Provided material section start
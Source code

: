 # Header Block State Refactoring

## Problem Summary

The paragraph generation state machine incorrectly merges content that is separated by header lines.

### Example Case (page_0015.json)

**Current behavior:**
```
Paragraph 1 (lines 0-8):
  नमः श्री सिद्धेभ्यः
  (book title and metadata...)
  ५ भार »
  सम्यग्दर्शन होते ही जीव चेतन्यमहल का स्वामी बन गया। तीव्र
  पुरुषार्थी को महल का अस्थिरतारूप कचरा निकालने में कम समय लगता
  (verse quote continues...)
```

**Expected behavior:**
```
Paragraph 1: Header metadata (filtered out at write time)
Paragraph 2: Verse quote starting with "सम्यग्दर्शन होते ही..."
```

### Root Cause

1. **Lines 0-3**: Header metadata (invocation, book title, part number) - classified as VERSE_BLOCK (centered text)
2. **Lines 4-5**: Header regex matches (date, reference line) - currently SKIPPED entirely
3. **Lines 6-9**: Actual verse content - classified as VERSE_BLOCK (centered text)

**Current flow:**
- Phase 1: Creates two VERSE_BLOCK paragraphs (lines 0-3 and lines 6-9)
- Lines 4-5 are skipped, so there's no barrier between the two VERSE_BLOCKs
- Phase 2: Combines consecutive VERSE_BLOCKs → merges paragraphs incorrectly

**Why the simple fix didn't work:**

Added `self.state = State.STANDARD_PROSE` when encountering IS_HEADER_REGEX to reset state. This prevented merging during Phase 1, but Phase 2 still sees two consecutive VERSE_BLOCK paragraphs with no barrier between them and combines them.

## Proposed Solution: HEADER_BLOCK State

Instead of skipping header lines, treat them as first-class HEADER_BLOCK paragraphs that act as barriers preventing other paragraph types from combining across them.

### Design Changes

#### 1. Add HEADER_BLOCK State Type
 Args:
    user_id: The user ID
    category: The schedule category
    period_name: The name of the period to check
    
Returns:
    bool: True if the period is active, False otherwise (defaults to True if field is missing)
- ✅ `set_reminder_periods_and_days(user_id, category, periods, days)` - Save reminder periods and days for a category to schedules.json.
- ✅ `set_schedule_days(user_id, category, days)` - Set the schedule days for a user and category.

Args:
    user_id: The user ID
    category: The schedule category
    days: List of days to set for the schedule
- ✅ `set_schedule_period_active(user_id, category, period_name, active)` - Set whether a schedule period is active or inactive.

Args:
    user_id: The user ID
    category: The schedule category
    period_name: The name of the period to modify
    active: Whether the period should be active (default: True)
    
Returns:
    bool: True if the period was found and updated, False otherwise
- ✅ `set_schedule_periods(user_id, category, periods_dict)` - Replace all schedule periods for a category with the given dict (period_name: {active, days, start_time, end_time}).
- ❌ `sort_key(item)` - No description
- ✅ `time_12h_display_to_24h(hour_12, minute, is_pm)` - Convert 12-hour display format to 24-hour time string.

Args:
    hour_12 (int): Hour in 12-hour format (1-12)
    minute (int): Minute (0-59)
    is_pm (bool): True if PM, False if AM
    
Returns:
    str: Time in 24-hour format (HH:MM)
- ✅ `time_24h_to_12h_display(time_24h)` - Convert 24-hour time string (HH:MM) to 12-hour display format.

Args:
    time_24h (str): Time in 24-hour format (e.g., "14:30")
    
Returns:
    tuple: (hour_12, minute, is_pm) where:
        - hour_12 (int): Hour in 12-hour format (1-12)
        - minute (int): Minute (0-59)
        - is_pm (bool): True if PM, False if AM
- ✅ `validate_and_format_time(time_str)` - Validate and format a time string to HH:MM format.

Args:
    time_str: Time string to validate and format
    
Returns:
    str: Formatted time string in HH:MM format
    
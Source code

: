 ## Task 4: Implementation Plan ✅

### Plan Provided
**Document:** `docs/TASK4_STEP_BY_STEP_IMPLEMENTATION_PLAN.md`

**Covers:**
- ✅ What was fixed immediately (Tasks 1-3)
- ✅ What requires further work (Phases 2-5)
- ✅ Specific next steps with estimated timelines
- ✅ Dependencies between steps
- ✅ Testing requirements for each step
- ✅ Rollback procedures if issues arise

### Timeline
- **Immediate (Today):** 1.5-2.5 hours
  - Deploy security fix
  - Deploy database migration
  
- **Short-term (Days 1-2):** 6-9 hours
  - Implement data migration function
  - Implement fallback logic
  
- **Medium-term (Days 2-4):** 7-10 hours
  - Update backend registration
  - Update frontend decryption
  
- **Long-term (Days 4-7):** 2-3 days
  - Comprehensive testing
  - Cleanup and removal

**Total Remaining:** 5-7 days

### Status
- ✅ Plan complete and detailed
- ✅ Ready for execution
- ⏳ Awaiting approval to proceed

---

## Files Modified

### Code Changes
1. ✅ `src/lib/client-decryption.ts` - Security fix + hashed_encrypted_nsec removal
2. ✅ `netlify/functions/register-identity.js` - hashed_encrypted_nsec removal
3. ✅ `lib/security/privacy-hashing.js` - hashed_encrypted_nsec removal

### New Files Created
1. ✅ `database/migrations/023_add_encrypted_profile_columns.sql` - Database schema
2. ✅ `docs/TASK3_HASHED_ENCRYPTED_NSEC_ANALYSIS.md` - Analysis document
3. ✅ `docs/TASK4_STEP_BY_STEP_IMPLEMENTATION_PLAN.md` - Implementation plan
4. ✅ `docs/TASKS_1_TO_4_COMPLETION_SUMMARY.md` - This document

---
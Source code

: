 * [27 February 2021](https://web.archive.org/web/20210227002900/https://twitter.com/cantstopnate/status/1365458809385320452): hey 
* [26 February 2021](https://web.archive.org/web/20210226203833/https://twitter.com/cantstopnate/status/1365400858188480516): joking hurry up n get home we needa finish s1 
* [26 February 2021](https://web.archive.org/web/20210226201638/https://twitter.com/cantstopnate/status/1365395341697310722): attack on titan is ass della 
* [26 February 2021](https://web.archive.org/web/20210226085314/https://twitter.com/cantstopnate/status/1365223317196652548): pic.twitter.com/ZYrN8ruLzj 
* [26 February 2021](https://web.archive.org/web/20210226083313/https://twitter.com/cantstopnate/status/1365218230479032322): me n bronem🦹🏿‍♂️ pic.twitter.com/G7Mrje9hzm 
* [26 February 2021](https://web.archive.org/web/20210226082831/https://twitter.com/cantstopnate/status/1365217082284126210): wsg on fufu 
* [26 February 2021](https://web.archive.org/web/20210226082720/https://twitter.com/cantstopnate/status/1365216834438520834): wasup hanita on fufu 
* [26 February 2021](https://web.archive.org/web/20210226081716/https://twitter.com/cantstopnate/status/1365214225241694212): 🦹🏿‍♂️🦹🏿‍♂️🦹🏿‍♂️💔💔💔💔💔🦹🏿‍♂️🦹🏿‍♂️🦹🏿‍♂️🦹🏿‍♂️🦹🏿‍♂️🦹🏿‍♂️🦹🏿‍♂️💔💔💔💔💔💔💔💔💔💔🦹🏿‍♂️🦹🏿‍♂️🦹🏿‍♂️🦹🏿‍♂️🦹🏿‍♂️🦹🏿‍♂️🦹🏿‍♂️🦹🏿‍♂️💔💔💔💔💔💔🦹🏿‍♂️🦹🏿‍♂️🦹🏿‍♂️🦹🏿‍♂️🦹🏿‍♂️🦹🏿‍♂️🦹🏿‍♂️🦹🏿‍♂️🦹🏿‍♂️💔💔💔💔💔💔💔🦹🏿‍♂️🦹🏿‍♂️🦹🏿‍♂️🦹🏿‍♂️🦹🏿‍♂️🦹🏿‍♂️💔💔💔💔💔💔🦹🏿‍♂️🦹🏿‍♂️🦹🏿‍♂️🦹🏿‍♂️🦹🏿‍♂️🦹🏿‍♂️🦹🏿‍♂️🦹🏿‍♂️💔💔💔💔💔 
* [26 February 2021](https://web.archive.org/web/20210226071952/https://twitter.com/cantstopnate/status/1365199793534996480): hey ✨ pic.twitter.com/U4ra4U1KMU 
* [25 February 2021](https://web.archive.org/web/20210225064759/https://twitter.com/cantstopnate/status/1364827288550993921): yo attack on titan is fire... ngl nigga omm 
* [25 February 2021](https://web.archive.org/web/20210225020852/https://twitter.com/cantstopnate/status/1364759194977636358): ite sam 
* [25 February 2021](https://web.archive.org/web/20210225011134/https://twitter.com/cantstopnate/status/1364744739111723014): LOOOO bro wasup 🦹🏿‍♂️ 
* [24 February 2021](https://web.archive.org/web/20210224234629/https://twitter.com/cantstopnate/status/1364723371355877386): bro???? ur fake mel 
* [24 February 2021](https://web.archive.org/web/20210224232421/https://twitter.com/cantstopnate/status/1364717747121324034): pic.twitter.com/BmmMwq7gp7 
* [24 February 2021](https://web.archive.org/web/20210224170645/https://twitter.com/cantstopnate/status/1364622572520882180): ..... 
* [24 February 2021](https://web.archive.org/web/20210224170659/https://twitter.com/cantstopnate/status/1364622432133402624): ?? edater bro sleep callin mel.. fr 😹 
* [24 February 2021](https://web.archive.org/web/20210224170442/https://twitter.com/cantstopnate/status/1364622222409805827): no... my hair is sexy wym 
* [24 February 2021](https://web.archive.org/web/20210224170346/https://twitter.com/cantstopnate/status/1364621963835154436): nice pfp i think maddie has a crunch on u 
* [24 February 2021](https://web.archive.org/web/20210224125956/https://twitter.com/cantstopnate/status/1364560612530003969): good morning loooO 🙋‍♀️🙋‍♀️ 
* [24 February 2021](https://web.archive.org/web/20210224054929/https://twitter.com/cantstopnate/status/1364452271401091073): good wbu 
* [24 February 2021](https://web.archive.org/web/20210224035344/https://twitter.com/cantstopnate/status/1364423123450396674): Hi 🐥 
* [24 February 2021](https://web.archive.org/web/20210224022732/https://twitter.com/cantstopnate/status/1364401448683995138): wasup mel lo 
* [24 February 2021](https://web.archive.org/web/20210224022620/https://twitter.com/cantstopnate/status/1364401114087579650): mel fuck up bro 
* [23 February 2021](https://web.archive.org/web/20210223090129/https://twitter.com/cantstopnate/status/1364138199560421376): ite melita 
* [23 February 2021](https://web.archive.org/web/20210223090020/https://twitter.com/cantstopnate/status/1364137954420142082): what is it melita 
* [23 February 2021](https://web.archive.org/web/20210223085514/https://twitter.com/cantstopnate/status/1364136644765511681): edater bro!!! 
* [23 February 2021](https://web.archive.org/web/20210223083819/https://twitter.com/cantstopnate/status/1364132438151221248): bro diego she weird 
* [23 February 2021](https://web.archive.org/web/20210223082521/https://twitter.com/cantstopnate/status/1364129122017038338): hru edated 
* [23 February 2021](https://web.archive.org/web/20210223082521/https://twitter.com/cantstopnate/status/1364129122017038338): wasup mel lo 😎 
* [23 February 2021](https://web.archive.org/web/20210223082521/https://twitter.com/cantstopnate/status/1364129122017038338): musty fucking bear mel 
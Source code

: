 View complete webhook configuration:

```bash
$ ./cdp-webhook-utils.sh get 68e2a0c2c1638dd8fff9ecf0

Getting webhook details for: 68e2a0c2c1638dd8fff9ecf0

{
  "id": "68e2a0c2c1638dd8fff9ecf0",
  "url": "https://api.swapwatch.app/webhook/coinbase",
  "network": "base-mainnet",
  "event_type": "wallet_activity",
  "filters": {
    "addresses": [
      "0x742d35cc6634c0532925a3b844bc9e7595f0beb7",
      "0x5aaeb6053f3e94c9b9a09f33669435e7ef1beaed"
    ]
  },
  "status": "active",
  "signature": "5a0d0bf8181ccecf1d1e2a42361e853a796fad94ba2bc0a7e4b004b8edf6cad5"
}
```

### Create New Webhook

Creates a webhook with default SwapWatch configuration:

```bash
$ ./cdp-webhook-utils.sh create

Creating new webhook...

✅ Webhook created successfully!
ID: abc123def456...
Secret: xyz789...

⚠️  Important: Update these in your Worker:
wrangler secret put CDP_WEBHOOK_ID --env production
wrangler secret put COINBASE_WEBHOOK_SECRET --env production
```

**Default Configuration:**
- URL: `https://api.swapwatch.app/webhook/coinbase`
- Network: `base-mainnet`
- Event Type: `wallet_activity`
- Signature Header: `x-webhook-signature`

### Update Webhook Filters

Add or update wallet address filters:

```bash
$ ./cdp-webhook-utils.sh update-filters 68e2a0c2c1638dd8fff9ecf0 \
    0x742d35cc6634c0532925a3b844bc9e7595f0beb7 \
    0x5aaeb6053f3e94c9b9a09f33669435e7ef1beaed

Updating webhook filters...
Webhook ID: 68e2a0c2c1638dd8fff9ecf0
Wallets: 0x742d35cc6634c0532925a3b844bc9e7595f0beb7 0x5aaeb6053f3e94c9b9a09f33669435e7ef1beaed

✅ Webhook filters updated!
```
Provided material section end
**Task goal:** Return a word-for-word copy of the lines above from the one holding "active or inactive." through the one holding "- minute (int): Minute (0-59)", with both of them included and nothing besides.

**Result below:**
- ✅ `set_schedule_period_active(user_id, category, period_name, active)` - Set whether a schedule period is active or inactive.

Args:
    user_id: The user ID
    category: The schedule category
    period_name: The name of the period to modify
    active: Whether the period should be active (default: True)
    
Returns:
    bool: True if the period was found and updated, False otherwise
- ✅ `set_schedule_periods(user_id, category, periods_dict)` - Replace all schedule periods for a category with the given dict (period_name: {active, days, start_time, end_time}).
- ❌ `sort_key(item)` - No description
- ✅ `time_12h_display_to_24h(hour_12, minute, is_pm)` - Convert 12-hour display format to 24-hour time string.

Args:
    hour_12 (int): Hour in 12-hour format (1-12)
    minute (int): Minute (0-59)
    is_pm (bool): True if PM, False if AM
    
Returns:
    str: Time in 24-hour format (HH:MM)
- ✅ `time_24h_to_12h_display(time_24h)` - Convert 24-hour time string (HH:MM) to 12-hour display format.

Args:
    time_24h (str): Time in 24-hour format (e.g., "14:30")
    
Returns:
    tuple: (hour_12, minute, is_pm) where:
        - hour_12 (int): Hour in 12-hour format (1-12)
        - minute (int): Minute (0-59)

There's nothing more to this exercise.